5 Considerations When Moving Your Baby to Solid Foods

Your baby can hit many milestones within their first year. Each step – from uttering that much-anticipated first word to taking those tentative first steps and gobbling down the first mouthful of real food – is unique to the child. Children progress at different speeds and while there is no hard and fast time-span to follow, there are certain signs you can look out for to determine if your child is ready for the next stage.

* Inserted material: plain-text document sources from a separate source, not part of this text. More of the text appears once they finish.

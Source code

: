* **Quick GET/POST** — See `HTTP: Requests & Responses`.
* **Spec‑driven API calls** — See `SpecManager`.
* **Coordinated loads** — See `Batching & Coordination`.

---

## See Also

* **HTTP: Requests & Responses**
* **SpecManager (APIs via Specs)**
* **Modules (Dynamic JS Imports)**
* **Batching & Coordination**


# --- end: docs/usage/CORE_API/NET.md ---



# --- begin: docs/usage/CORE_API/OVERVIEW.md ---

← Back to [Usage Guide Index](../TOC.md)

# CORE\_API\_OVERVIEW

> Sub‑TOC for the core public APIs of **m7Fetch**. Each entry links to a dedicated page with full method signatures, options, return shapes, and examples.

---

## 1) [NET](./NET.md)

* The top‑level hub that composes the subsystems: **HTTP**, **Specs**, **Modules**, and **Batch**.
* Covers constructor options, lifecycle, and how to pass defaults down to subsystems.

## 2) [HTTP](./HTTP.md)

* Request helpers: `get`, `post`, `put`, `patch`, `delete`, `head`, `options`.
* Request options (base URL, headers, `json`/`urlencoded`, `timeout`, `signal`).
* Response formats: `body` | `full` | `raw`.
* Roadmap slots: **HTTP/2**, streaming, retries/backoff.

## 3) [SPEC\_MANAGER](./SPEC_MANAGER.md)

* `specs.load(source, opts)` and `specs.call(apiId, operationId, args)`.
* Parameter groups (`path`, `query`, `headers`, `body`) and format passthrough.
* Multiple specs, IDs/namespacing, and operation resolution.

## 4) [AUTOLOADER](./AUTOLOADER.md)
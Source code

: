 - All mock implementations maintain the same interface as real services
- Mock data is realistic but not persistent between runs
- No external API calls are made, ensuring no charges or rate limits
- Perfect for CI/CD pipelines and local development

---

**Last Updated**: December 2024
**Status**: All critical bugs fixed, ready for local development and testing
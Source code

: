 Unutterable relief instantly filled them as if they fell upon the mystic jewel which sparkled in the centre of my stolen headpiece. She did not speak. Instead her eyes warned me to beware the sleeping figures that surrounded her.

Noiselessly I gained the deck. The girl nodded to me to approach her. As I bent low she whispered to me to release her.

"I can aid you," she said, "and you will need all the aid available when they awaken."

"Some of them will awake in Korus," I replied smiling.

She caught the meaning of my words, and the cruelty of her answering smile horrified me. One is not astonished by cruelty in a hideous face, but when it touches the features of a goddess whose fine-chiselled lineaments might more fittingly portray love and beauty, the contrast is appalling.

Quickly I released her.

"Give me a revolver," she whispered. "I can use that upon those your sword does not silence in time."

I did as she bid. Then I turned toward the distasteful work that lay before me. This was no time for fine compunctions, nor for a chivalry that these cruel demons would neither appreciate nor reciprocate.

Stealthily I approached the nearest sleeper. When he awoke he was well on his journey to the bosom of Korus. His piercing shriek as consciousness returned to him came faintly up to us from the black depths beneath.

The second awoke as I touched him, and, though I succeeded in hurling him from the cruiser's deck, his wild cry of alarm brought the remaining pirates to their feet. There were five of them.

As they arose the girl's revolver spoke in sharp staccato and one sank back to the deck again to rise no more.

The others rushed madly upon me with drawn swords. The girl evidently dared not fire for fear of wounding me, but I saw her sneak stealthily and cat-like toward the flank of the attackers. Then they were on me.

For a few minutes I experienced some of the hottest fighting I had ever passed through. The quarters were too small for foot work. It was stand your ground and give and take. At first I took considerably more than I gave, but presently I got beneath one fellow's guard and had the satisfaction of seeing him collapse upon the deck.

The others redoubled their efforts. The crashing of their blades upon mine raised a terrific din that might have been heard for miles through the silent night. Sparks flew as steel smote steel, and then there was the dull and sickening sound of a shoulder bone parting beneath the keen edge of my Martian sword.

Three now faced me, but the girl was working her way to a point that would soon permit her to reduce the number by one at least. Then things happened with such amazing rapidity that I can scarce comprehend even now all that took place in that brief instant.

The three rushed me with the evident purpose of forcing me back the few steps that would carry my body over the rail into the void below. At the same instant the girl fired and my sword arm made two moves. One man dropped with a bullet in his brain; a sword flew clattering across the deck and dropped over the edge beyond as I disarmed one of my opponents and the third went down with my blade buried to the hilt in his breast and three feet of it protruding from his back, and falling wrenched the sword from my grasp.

Take moving on to solid foods, for example. Is your baby sitting up, and demonstrating good head control? Are they starting to put objects in their mouth and experiment with chewing? Are they showing an aversion to their purees at mealtimes? This tends to happen any time from 5 months and indicates your baby is ready for solid foods. Prepare yourself: this will be a messy (albeit rewarding) time and you’re bound to see plenty of upturned bowls and pasta-strewn floors!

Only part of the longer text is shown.